**INSTRUCTIONS TO FOLLOW:** What lines in the records include the string "visité"? Return each one.

**SUPPLIED MATERIAL:**

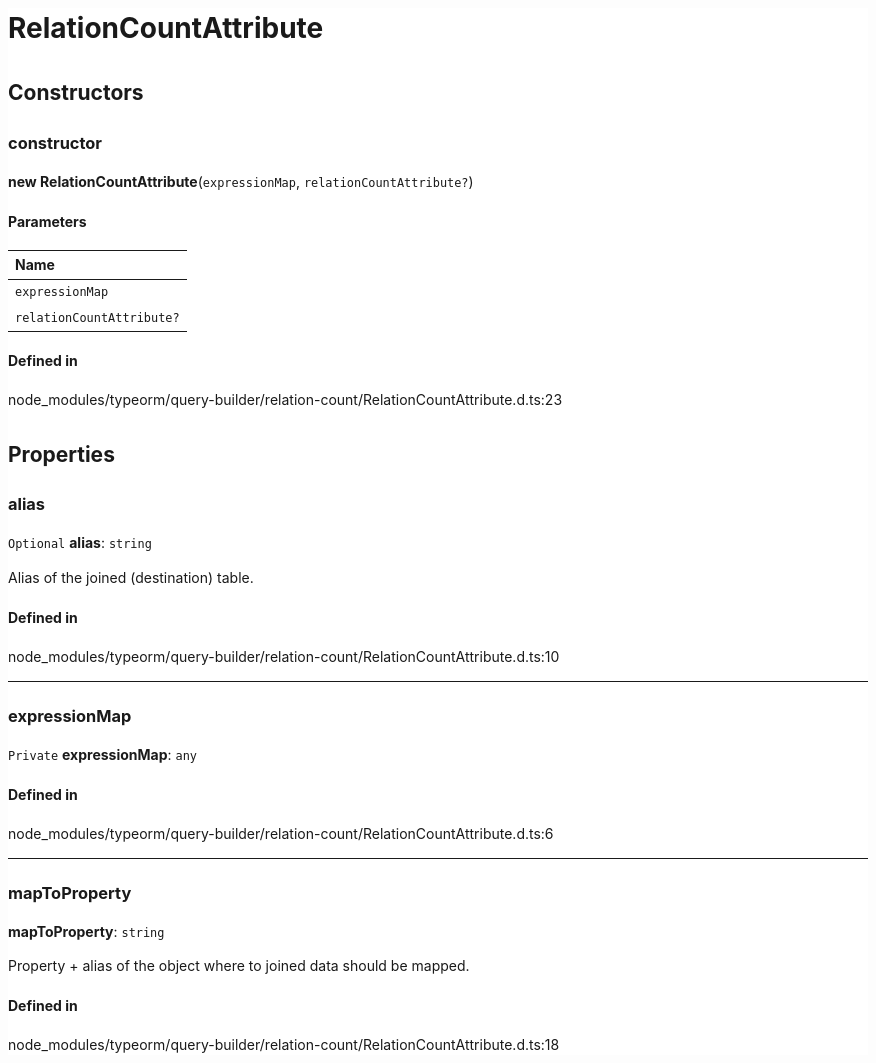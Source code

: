 # RelationCountAttribute

## Constructors

### constructor

**new RelationCountAttribute**(`expressionMap`, `relationCountAttribute?`)

#### Parameters

| Name |
| :------ |
| `expressionMap` | [`QueryExpressionMap`](QueryExpressionMap.md) |
| `relationCountAttribute?` | [`Partial`](../types/Partial.md)<[`RelationCountAttribute`](RelationCountAttribute.md)\> |

#### Defined in

node_modules/typeorm/query-builder/relation-count/RelationCountAttribute.d.ts:23

## Properties

### alias

 `Optional` **alias**: `string`

Alias of the joined (destination) table.

#### Defined in

node_modules/typeorm/query-builder/relation-count/RelationCountAttribute.d.ts:10

___

### expressionMap

 `Private` **expressionMap**: `any`

#### Defined in

node_modules/typeorm/query-builder/relation-count/RelationCountAttribute.d.ts:6

___

### mapToProperty

 **mapToProperty**: `string`

Property + alias of the object where to joined data should be mapped.

#### Defined in

node_modules/typeorm/query-builder/relation-count/RelationCountAttribute.d.ts:18
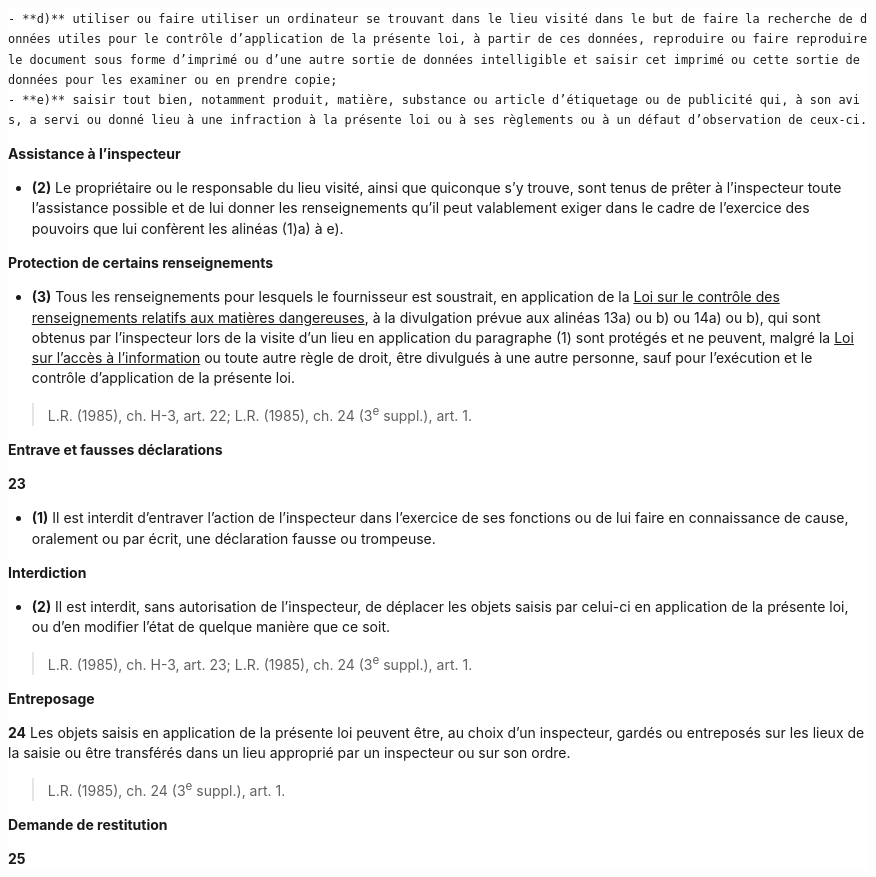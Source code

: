 	- **d)** utiliser ou faire utiliser un ordinateur se trouvant dans le lieu visité dans le but de faire la recherche de données utiles pour le contrôle d’application de la présente loi, à partir de ces données, reproduire ou faire reproduire le document sous forme d’imprimé ou d’une autre sortie de données intelligible et saisir cet imprimé ou cette sortie de données pour les examiner ou en prendre copie;
	- **e)** saisir tout bien, notamment produit, matière, substance ou article d’étiquetage ou de publicité qui, à son avis, a servi ou donné lieu à une infraction à la présente loi ou à ses règlements ou à un défaut d’observation de ceux-ci.

**Assistance à l’inspecteur**

- **(2)** Le propriétaire ou le responsable du lieu visité, ainsi que quiconque s’y trouve, sont tenus de prêter à l’inspecteur toute l’assistance possible et de lui donner les renseignements qu’il peut valablement exiger dans le cadre de l’exercice des pouvoirs que lui confèrent les alinéas (1)a) à e).

**Protection de certains renseignements**

- **(3)** Tous les renseignements pour lesquels le fournisseur est soustrait, en application de la [Loi sur le contrôle des renseignements relatifs aux matières dangereuses](/fr/Lois/Lois%20du%20Canada/1985/ch.%2024%20(3e%20suppl.),%20Partie%20III.md), à la divulgation prévue aux alinéas 13a) ou b) ou 14a) ou b), qui sont obtenus par l’inspecteur lors de la visite d’un lieu en application du paragraphe (1) sont protégés et ne peuvent, malgré la [Loi sur l’accès à l’information](/fr/Lois/Lois%20révisées%20du%20Canada/A/A-1.md) ou toute autre règle de droit, être divulgués à une autre personne, sauf pour l’exécution et le contrôle d’application de la présente loi.
> L.R. (1985), ch. H-3, art. 22; L.R. (1985), ch. 24 (3<sup>e</sup> suppl.), art. 1.





**Entrave et fausses déclarations**

**23** 

- **(1)** Il est interdit d’entraver l’action de l’inspecteur dans l’exercice de ses fonctions ou de lui faire en connaissance de cause, oralement ou par écrit, une déclaration fausse ou trompeuse.

**Interdiction**

- **(2)** Il est interdit, sans autorisation de l’inspecteur, de déplacer les objets saisis par celui-ci en application de la présente loi, ou d’en modifier l’état de quelque manière que ce soit.
> L.R. (1985), ch. H-3, art. 23; L.R. (1985), ch. 24 (3<sup>e</sup> suppl.), art. 1.





**Entreposage**

**24** Les objets saisis en application de la présente loi peuvent être, au choix d’un inspecteur, gardés ou entreposés sur les lieux de la saisie ou être transférés dans un lieu approprié par un inspecteur ou sur son ordre.
> L.R. (1985), ch. 24 (3<sup>e</sup> suppl.), art. 1.





**Demande de restitution**

**25** 
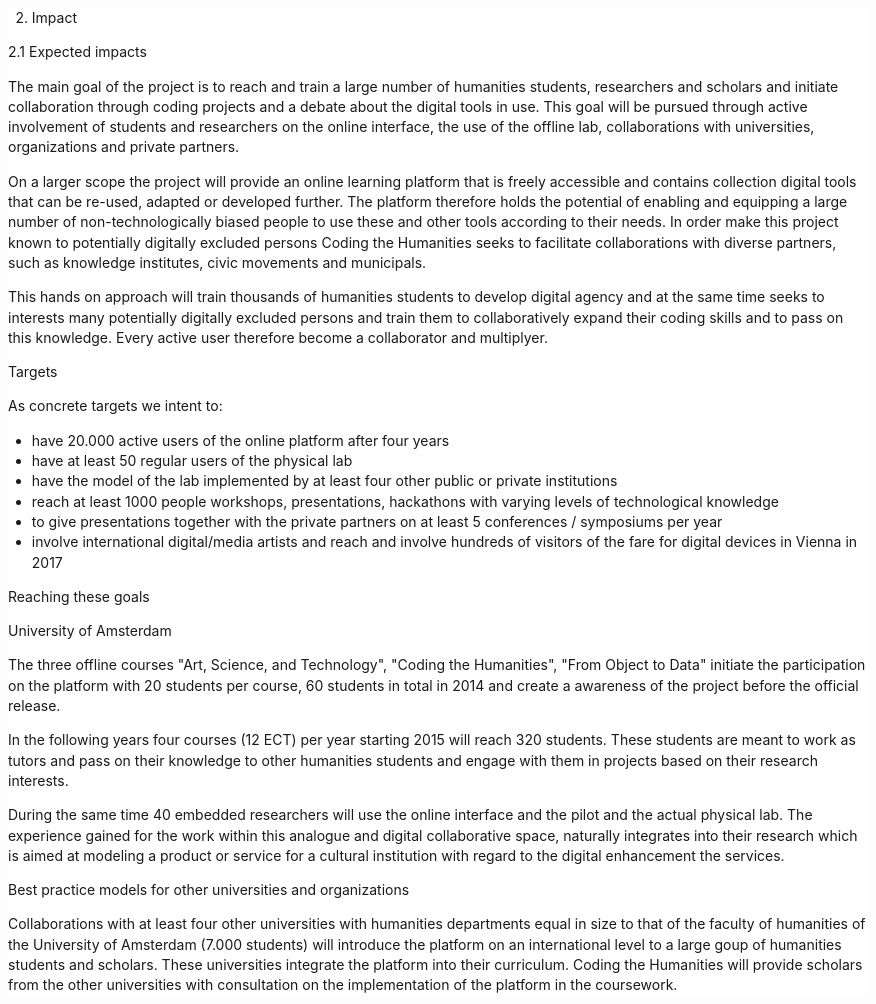 
2. Impact

2.1 Expected impacts

The main goal of the project is to reach and train a large number of humanities students, researchers and scholars and initiate collaboration through coding projects and a debate about the digital tools in use. This goal will be pursued through active involvement of students and researchers on the online interface, the use of the offline lab, collaborations with universities, organizations and private partners.

On a larger scope the project will provide an online learning platform that is freely accessible and contains collection digital tools that can be re-used, adapted or developed further. The platform therefore holds the potential of enabling and equipping a large number of non-technologically biased people to use these and other tools according to their needs. In order make this project known to potentially digitally excluded persons Coding the Humanities seeks to facilitate collaborations with diverse partners, such as knowledge institutes, civic movements and municipals.

This hands on approach will train thousands of humanities students to develop digital agency and at the same time seeks to interests many potentially digitally excluded persons and train them to collaboratively expand their coding skills and to pass on this knowledge. Every active user therefore become a collaborator and multiplyer.

Targets

As concrete targets we intent to:

- have 20.000 active users of the online platform after four years
- have at least 50 regular users of the physical lab
- have the model of the lab implemented by at least four other public or private institutions
- reach at least 1000 people workshops, presentations, hackathons with varying levels of technological knowledge
- to give presentations together with the private partners on at least 5 conferences / symposiums per year
- involve international digital/media artists and reach and involve hundreds of visitors of the fare for digital devices in Vienna in 2017

Reaching these goals

University of Amsterdam

The three offline courses "Art, Science, and Technology", "Coding the Humanities", "From Object to Data" initiate the participation on the platform with 20 students per course, 60 students in total in 2014 and create a awareness of the project before the official release.

In the following years four courses (12 ECT) per year starting 2015 will reach 320 students. These students are meant to work as tutors and pass on their knowledge to other humanities students and engage with them in projects based on their research interests.

During the same time 40 embedded researchers will use the online interface and the pilot and the actual physical lab. The experience gained for the work within this analogue and digital collaborative space, naturally integrates into their research which is aimed at modeling a product or service for a cultural institution with regard to the digital enhancement the services.

Best practice models for other universities and organizations

Collaborations with at least four other universities with humanities departments equal in size to that of the faculty of humanities of the University of Amsterdam (7.000 students) will introduce the platform on an international level to a large goup of humanities students and scholars. These universities integrate the platform into their curriculum. Coding the Humanities will provide scholars from the other universities with consultation on the implementation of the platform in the coursework.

**SOLUTION TO THIS TASK:**
: 	- **d)** utiliser ou faire utiliser un ordinateur se trouvant dans le lieu visité dans le but de faire la recherche de données utiles pour le contrôle d’application de la présente loi, à partir de ces données, reproduire ou faire reproduire le document sous forme d’imprimé ou d’une autre sortie de données intelligible et saisir cet imprimé ou cette sortie de données pour les examiner ou en prendre copie;
- **(2)** Le propriétaire ou le responsable du lieu visité, ainsi que quiconque s’y trouve, sont tenus de prêter à l’inspecteur toute l’assistance possible et de lui donner les renseignements qu’il peut valablement exiger dans le cadre de l’exercice des pouvoirs que lui confèrent les alinéas (1)a) à e).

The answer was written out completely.